Try it: Using the entries below, write out the line with "- Reduced development time by 40-50%", the line with "This backend implementation", and every line in between, exactly as each is written.

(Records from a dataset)

------------------------------------------------

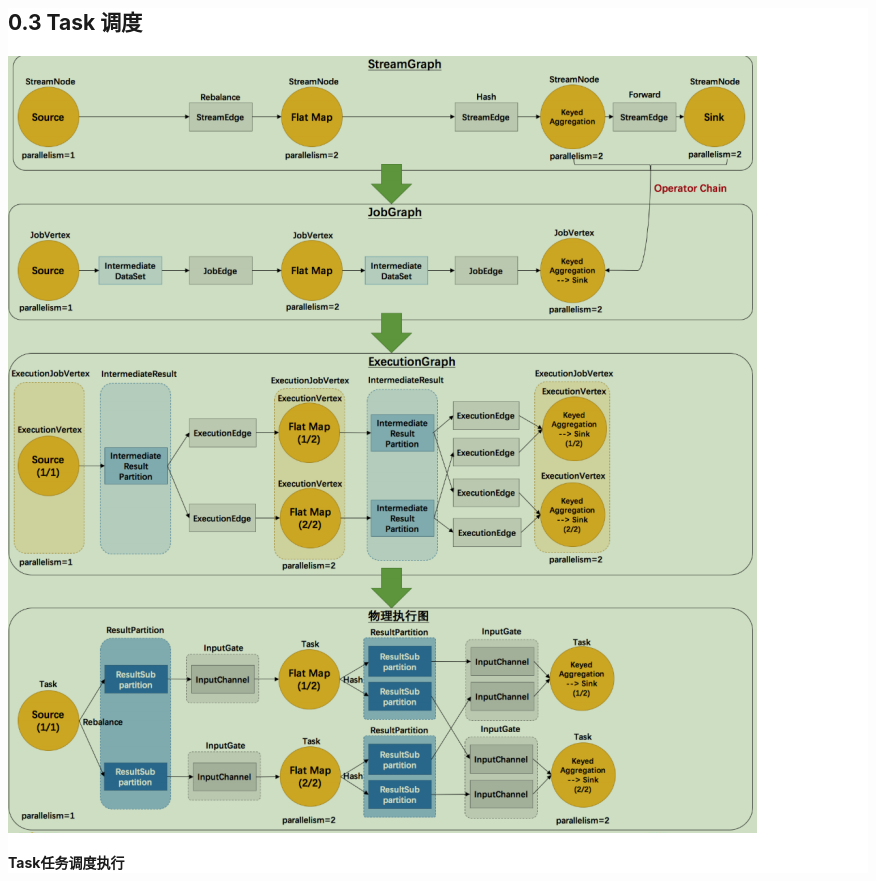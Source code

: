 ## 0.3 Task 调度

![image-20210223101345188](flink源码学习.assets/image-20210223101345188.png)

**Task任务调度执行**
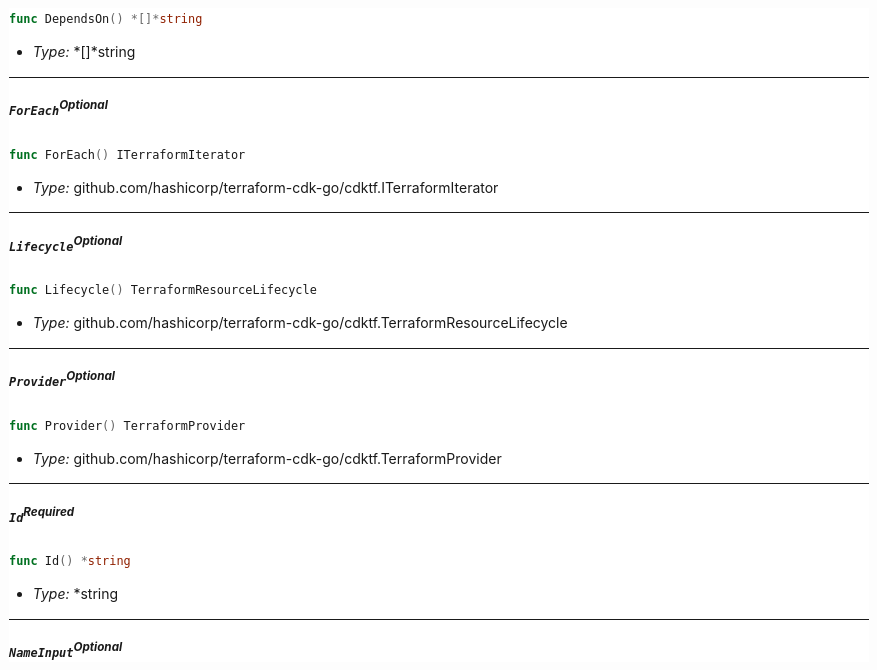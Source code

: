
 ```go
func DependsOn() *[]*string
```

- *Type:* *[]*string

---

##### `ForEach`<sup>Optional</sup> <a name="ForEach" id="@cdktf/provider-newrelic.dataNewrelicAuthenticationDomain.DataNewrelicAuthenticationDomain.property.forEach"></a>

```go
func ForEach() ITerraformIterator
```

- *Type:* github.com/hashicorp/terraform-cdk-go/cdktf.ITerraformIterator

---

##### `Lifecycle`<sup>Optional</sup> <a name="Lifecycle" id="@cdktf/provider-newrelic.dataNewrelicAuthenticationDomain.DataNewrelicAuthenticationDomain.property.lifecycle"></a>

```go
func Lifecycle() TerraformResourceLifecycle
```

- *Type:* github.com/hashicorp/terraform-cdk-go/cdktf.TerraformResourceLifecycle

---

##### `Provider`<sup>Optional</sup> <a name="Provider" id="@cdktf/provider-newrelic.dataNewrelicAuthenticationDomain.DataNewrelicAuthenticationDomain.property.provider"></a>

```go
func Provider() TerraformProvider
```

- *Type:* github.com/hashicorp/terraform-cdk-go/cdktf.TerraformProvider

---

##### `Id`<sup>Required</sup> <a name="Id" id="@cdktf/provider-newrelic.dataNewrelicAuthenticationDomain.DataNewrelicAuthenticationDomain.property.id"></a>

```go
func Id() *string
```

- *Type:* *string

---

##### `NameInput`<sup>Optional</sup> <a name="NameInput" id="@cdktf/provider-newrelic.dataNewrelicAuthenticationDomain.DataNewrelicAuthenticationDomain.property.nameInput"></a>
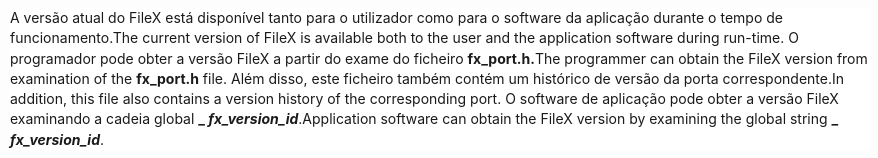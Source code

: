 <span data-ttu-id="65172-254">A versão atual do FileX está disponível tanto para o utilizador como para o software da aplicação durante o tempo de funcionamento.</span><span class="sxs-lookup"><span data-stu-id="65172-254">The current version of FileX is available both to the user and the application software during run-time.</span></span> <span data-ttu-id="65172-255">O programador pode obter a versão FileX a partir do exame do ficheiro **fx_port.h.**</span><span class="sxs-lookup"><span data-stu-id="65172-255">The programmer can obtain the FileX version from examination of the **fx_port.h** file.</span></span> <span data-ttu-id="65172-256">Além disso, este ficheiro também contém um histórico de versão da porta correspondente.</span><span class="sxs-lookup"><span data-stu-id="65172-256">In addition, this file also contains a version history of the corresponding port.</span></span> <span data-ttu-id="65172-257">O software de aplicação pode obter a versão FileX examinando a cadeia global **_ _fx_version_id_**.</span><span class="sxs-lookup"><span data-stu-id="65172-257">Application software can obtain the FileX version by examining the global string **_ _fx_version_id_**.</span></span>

------------------------------------------------

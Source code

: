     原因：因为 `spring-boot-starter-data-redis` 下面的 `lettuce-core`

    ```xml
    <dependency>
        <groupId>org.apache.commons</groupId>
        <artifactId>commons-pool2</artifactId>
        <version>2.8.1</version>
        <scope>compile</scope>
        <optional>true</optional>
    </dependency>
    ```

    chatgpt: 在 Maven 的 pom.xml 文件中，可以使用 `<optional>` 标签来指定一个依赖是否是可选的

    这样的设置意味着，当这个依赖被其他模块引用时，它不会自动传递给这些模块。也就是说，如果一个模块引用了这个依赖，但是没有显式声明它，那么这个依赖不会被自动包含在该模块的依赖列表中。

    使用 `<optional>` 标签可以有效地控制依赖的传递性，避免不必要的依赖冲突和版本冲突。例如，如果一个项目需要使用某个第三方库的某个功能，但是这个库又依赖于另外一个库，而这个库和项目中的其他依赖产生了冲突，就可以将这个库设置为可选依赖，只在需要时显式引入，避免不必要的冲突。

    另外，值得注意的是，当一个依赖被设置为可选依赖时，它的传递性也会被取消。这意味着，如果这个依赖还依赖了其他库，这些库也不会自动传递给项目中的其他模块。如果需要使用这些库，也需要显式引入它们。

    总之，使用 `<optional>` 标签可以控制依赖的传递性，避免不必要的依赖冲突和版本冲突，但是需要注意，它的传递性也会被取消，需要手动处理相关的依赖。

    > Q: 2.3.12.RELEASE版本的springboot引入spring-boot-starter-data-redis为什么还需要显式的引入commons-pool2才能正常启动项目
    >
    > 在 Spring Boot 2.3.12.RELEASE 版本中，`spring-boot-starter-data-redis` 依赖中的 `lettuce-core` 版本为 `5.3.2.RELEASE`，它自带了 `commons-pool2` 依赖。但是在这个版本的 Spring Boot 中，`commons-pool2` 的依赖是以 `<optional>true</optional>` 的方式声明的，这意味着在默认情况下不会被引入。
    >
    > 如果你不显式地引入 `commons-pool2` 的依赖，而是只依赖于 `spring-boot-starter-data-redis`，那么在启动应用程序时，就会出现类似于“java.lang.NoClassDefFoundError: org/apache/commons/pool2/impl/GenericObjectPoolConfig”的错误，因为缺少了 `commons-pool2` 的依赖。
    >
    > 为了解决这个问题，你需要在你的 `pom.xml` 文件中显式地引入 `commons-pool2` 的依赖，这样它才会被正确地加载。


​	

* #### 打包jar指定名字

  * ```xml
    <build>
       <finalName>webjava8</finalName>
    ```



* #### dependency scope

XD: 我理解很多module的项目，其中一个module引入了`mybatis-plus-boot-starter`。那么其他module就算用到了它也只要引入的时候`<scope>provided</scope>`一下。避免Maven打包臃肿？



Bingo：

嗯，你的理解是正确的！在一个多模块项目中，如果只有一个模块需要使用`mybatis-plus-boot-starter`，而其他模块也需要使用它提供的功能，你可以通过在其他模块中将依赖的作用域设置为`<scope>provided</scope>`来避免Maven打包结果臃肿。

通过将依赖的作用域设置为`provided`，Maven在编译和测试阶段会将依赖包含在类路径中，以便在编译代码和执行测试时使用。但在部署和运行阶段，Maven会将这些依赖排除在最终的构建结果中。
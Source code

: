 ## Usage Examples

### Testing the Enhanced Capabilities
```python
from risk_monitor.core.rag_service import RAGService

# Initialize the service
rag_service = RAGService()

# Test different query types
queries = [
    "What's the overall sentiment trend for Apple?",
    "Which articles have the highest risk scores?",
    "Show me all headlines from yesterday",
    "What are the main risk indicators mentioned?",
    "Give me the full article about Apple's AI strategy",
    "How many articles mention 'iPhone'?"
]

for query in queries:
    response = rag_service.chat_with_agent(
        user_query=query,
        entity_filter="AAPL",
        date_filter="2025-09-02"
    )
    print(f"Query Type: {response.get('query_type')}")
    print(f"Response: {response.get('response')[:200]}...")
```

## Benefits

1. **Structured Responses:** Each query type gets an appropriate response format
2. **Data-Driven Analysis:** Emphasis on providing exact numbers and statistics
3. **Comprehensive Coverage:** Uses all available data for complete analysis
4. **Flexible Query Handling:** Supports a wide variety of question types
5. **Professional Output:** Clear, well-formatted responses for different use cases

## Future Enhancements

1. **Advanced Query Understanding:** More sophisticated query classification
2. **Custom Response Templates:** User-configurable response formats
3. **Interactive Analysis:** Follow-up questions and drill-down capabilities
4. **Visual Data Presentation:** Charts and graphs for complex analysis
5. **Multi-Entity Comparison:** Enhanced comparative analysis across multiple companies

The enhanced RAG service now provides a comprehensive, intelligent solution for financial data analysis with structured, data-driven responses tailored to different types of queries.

------------------------------------------------

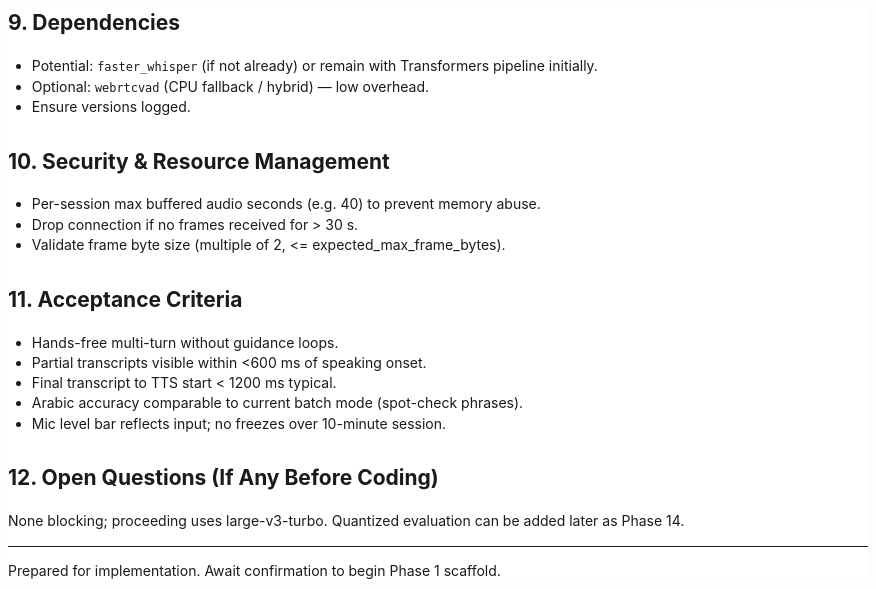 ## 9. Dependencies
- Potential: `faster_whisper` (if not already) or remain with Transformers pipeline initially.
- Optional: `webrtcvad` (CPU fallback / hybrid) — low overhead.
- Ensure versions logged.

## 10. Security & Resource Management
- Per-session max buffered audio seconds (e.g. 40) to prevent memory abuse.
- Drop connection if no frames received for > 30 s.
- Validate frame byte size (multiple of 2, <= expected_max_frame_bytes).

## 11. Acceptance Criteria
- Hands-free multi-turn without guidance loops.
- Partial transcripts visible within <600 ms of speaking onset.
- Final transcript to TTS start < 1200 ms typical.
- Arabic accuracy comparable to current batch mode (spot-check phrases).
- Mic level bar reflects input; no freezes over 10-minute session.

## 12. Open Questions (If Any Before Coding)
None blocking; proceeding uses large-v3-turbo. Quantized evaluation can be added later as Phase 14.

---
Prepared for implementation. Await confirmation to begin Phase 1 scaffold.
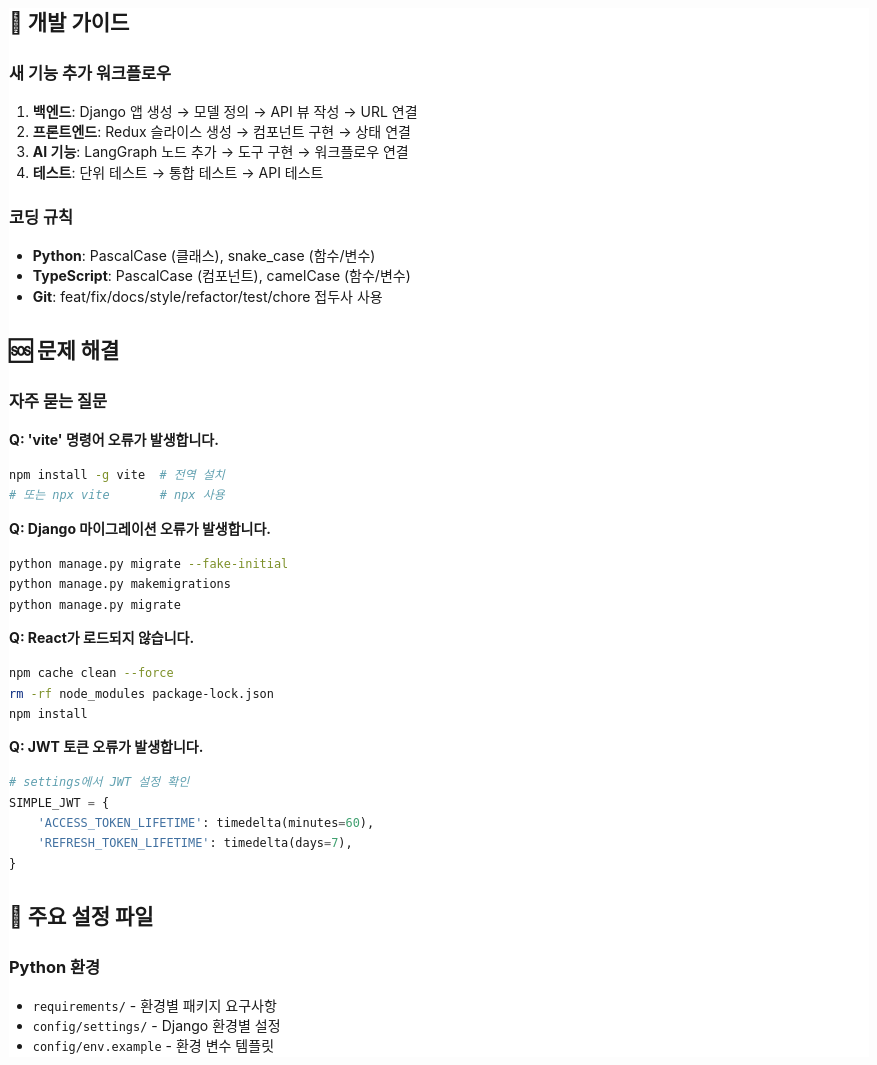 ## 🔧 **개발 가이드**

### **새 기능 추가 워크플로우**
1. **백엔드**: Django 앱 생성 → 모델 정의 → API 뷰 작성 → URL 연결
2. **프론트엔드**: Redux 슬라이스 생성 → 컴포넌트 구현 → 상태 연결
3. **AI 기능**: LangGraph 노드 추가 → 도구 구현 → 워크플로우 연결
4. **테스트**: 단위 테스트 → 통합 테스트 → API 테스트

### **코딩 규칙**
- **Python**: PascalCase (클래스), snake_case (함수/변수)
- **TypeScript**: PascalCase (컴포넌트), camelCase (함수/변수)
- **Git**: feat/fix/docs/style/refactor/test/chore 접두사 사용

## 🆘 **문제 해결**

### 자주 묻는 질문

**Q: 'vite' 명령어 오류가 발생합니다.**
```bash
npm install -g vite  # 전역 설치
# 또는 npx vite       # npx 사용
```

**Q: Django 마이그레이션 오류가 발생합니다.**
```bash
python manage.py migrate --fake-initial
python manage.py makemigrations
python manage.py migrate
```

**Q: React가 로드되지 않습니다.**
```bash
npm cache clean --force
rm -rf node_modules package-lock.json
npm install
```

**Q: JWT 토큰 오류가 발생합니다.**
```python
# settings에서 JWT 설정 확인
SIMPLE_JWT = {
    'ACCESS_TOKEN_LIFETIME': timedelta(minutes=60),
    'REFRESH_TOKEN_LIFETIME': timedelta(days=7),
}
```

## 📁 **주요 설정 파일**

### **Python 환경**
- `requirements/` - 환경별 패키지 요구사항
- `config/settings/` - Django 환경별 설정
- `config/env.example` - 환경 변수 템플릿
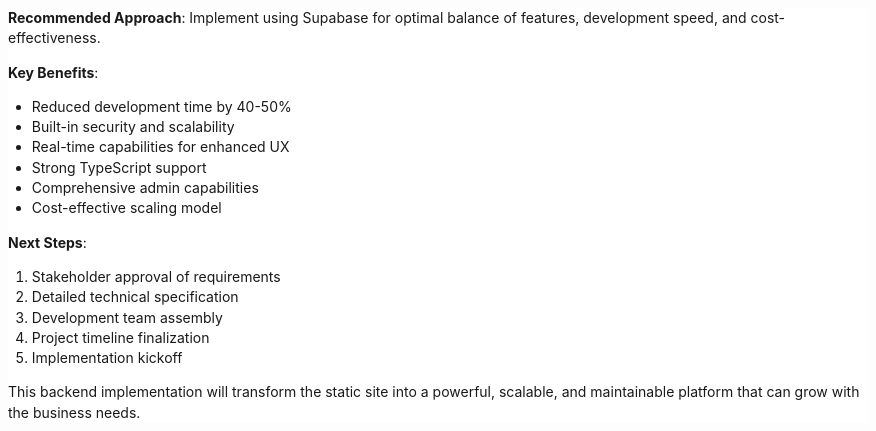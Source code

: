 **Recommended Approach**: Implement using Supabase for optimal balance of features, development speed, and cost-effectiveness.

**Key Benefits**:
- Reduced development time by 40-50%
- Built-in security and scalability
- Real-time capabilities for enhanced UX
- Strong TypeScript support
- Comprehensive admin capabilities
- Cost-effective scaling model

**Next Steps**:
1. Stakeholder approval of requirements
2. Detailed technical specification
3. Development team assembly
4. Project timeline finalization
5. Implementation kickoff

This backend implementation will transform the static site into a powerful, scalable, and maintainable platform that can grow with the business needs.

------------------------------------------------

Task result:
- Reduced development time by 40-50%
- Built-in security and scalability
- Real-time capabilities for enhanced UX
- Strong TypeScript support
- Comprehensive admin capabilities
- Cost-effective scaling model

**Next Steps**:
1. Stakeholder approval of requirements
2. Detailed technical specification
3. Development team assembly
4. Project timeline finalization
5. Implementation kickoff

This backend implementation will transform the static site into a powerful, scalable, and maintainable platform that can grow with the business needs.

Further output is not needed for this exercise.